At the time of my marriage, I was still firmly in this world of certainty. Over the unfolding years, however, I started to see that there were many things that were less certain than I realised. I become less certain that there was a plan for my life. Less certain that evil did not prosper. And less certain that there was a God in the form that I had once believed. However through all of this, my certainty about the foundations of marriage, and in particular my marriage, remained steadfast and unquestioned.
So when my wife at the time came to me and said that she was starting the think about a divorce, I was rattled. Not only was I completely taken by surprise by this - I had thought that our marriage was in good shape (see future post on How is your marriage going?) - but the one thing I thought was certain seemed no longer to be the case.

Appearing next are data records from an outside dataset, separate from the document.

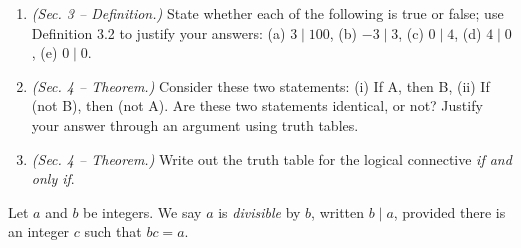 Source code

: \documentclass[10pt]{beamer}
\begin{document}
\begin{frame}

 \begin{myredbox}[title=Weekly Quiz \#1]  
\begin{enumerate}
	\item  \textit{(Sec. 3 -- Definition.)}  State whether each of the following is true or false; use Definition 3.2 to justify your answers: (a) $3 \mid 100$, (b) $-3 \mid 3$, (c) $0 \mid 4$, (d) $4 \mid 0$, (e) $0 \mid 0$.
	\item \textit{(Sec. 4 -- Theorem.)} Consider these two statements: (i) If A, then B, (ii) If (not B), then (not A).  Are these two statements identical, or not? Justify your answer through an argument using truth tables.
	\item \textit{(Sec. 4 -- Theorem.)}  Write out the truth table for the logical connective \textit{if and only if}. 
\end{enumerate}
\end{myredbox}

\vfill 
\begin{mygreenbox}[title=Reference Material: Scheinerman Definition 3.2] Let $a$ and $b$ be integers.  We say $a$ is \textit{divisible} by $b$, written $b \mid a$, provided there is an integer $c$ such that $bc=a$. 	
\end{mygreenbox}

\end{frame}



%
%
%
%
%
\end{document}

In the unravelling that occurred over the following 3 months, and then the following year, this was a profound truth that completely changed my perspective about the world. If the one thing I thought was certain was actually uncertain, then that meant everything was uncertain.
David Chapman might call this a moment of realising that there is no pattern to this world. That everything is meaningless. That everything is nebulous. That I have been walking on clouds this whole time, thinking that I was walking on the most solid of rocks.

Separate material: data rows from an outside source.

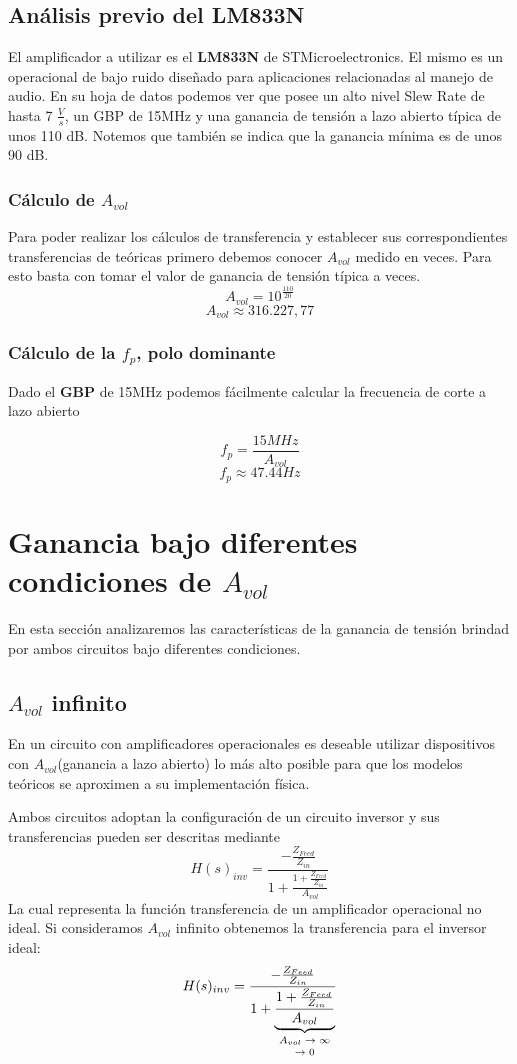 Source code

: \subsection{Análisis previo del \textbf{LM833N}}
El amplificador a utilizar es el \textbf{LM833N} de STMicroelectronics. El mismo es un operacional de bajo ruido diseñado para aplicaciones relacionadas al manejo de audio.
En su hoja de datos podemos ver que posee un alto nivel Slew Rate de hasta 7 $\frac{V}{s}$, un GBP de 15MHz y una ganancia de tensión 
a lazo abierto típica de unos 110 dB. Notemos que también se indica que la ganancia mínima es de unos 90 dB. 


 \subsubsection{Cálculo de $A_{vol}$}
Para poder realizar los cálculos de transferencia y establecer sus correspondientes transferencias de teóricas primero debemos conocer $A_{vol}$ medido en veces. Para esto basta con tomar el valor de ganancia de tensión típica a veces.
$$A_{vol} = 10^{\frac{110}{20}}$$
$$A_{vol} \approx 316.227,77$$

\subsubsection{Cálculo de  la $f_p$, polo dominante}

Dado el \textbf{GBP} de 15MHz podemos fácilmente calcular la frecuencia de corte a lazo abierto

$$ f_p = \frac{15MHz}{A_{vol}} $$
$$ f_p \approx 47.44Hz$$

\section{Ganancia bajo diferentes condiciones de $A_{vol}$}
En esta sección analizaremos las características de la ganancia de tensión brindad por ambos circuitos bajo diferentes condiciones.

\subsection{$A_{vol}$ infinito}
En un circuito con amplificadores operacionales es deseable utilizar dispositivos con $A_{vol}$(ganancia a lazo abierto) lo más alto posible para que los modelos teóricos se aproximen a su implementación física.

Ambos circuitos adoptan la configuración de un circuito inversor y sus transferencias pueden ser descritas mediante
$$H(s)_{inv} = \frac{-\frac{Z_{Feed}}{Z_{in}}}
{1+\frac{1+\frac{Z_{Feed}}{Z_{in}}}{A_{vol}}} $$
La cual representa la función transferencia de un amplificador operacional no ideal.
Si consideramos $A_{vol}$ infinito obtenemos la transferencia para el inversor ideal:
$$H(s)_{inv} = \frac{-\frac{Z_{Feed}}{Z_{in}}}
				{1+\underbrace{\frac{1+\frac{Z_{Feed}}{Z_{in}}}{A_{vol}}}_{\text{\shortstack{$A_{vol}\rightarrow \infty$ \\ $\rightarrow 0$}}}}$$


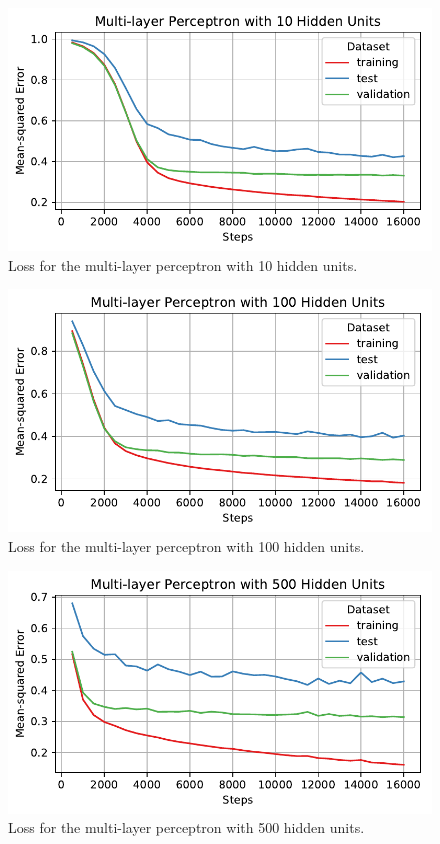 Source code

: \documentclass[letterpaper,11pt]{article}
\begin{document}
\begin{enumerate}
    \begin{figure}
      \centering
      \includegraphics{problem6/mlp10_loss.pdf}
      \caption{Loss for the multi-layer perceptron with 10 hidden units.}
      \label{fig:mlp10_loss}
    \end{figure}
    
    \begin{figure}
      \centering
      \includegraphics{problem6/mlp100_loss.pdf}
      \caption{Loss for the multi-layer perceptron with 100 hidden units.}
      \label{fig:mlp100_loss}
    \end{figure}
    
    \begin{figure}
      \centering
      \includegraphics{problem6/mlp500_loss.pdf}
      \caption{Loss for the multi-layer perceptron with 500 hidden units.}
      \label{fig:mlp500_loss}
    \end{figure}


\end{enumerate}
\end{document}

This is, of course, an intermediate phase. A moment of necessary crumbling and potential nihilism where nothing seems meaningful or worth doing. If everything is uncertain, how can I proceed in any direction? Perhaps it doesn't matter then. Perhaps I can be destructive.
This it what it felt like for me for some time. That I could not depend upon anything. That I was walking on clouds that could give way at any moment.
It was both liberating and terrifying. If nothing was certain, then I could change anything. What did I want to change? Who did I want to be? What constraints would I choose for my life (see Single Mindful Dad: My Chosen Constraint)?
The insight
If the most unshakable thing in my life was actually shakable, and in fact disintegrating, then that meant anything in my life could change at any moment. My job. My health. My relationship with my kids. My friendships. The structure of our society. It was all fundamentally fiction (see Yourav Hurari in Sapiens on fiction being one of the key tools of our species).
If my marriage could change, then anything could change.
The consequences
The immediate consequence of this insight was that I unravelled. My life no longer made any sense. All the futures I had planned would no longer be. The idea I had of myself was no longer relevant. I spent some time allowing myself to unravel (see future post on Unravelling).
And then I was able to start picking myself up again. I could see that this uncertainty was something I could play with. Something that could be a liberation for me.
Because it meant that many of the things I thought of as given and as inevitable, actually were not. Things like not enjoying my job. Like being able to quit my job. Being able to explore my creativity. These were things that were not certain. I could play with these things. I could create in these margins.
The mindful wrap-up
As it stands I am able to live within the tension of pattern and nebulosity. There is pattern to our reality - there are things that have a degree of certainty. And there is also a lot of fiction, some of which is useful.
The idea of marriage can itself be useful. But more useful is realising that it is a made-up concept that serves some purposes, and that it can crumble at any minute.
And so it is with my kids and my job and my health and my sense of narrative about my life. There are helpful things about them, but they are fragile and temporary and I allow them to change.
What things do you hold as been unshakable certainties? And what might loosening the grip you have on their certainty enable?